Here’s a view of the hall. Photos are not permitted but people manage to take ones anyway. I found this one on the internet, one of the better and more interesting ones. The chapel is hard to photograph well due to its size and the side lighting.
The Creation of Adam, one of the most famous paintings of all time, and the first to be painted in the ceiling project:
This next is one of my favorite paintings in the Chapel. From the far side of the hall his legs appear to be dangling in space.
A little more background
Pope Julius II, aka Giulian della Rovere (1443-1513), aggressively sought to unite Italy, to the point where he led troops in battle on at least two occasions. He engaged in an active building program, most remarkably the rebuilding of St Peter’s Basilica, and invested heavily in the arts, such as the decoration of the ceiling of the Chapel. His uncle, Pope Sixtus IV, had first made him a cardinal, assuming the position his uncle had vacated to become Pope. Although unmarried Giulian fathered Felice della Rovere in 1483.
He began the rebuilding of St Peter’s Basilica in 1506, the same year he conceived of the ceiling for which he would hire Michelangelo. Michelangelo was not interested in the project, saying he was a sculptor not a painter, and besides he was already at work on the Pope’s own tomb. The latter project was set aside and remains uncompleted, housed in St Peter in Chains near the Coliseo and Domus Aurea; more about this in a coming article. The Pope prevailed but went to war for the next two years, delaying the ceiling, during which time Michelangelo continued to work on the tomb, giving us what we have today, the Moses in St Peter in Chains, the center piece of the installation in that church.
Michelangelo wanted no restrictions imposed on the project and he was granted complete control. He eventually painted some 300 figures over the course of the four years it took to complete the ceiling. He worked standing, not laying down as most people believe, using wooden scaffolding. The scaffolding was held by brackets extending from openings at the top of the windows, and allowed for work on half of the ceiling at a time. A lightweight screen below to prevent damage to the artwork and flooring below. The openings were employed for the scaffolding used in the recent restoration, which turned a much darkened ceiling into a brightly colored one we see today.
At first he encountered mold problems in the plaster, into which paint was mixed to produce what we call ‘frescoes,’ coming from the Italian for ‘fresh.’ (I often hear Italians using the word ‘fresh’ for ‘cool’ as in ‘temperature.’) An assistant developed a formula that is mold resistant, after the first applications had to be removed. This formula is still in use.
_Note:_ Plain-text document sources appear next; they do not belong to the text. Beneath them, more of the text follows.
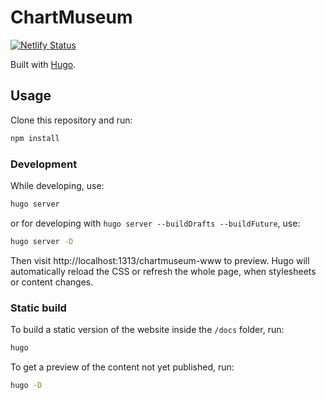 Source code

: # ChartMuseum

[![Netlify Status](https://api.netlify.com/api/v1/badges/d126af9a-b300-4730-87b2-381fdeea6853/deploy-status)](https://app.netlify.com/sites/gracious-euclid-64e975/deploys)

Built with [Hugo](https://gohugo.io/).

## Usage

Clone this repository and run:

```bash
npm install
```

### Development

While developing, use:

```bash
hugo server
```

or for developing with `hugo server --buildDrafts --buildFuture`, use:

```bash
hugo server -D
```

Then visit http://localhost:1313/chartmuseum-www to preview. Hugo will automatically reload the CSS or refresh the whole page, when stylesheets or content changes.

### Static build

To build a static version of the website inside the `/docs` folder, run:

```bash
hugo
```

To get a preview of the content not yet published, run:

```bash
hugo -D
```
Fresco painters employ a detailed drawing into which small holes are punched to transfer the design to the plaster. Michelangelo, however, drew directly on the plaster. Each day a new section of plaster was laid, the edges of the previous day scraped off, being too dry. As a result you can still see the daily progress of the work.
The final result is greeted by some five million visitors a year, paying about 15 euros each. The Pope’s grandiose plan appears to have paid off, but I yield nothing to his immorality nor the Church of his time.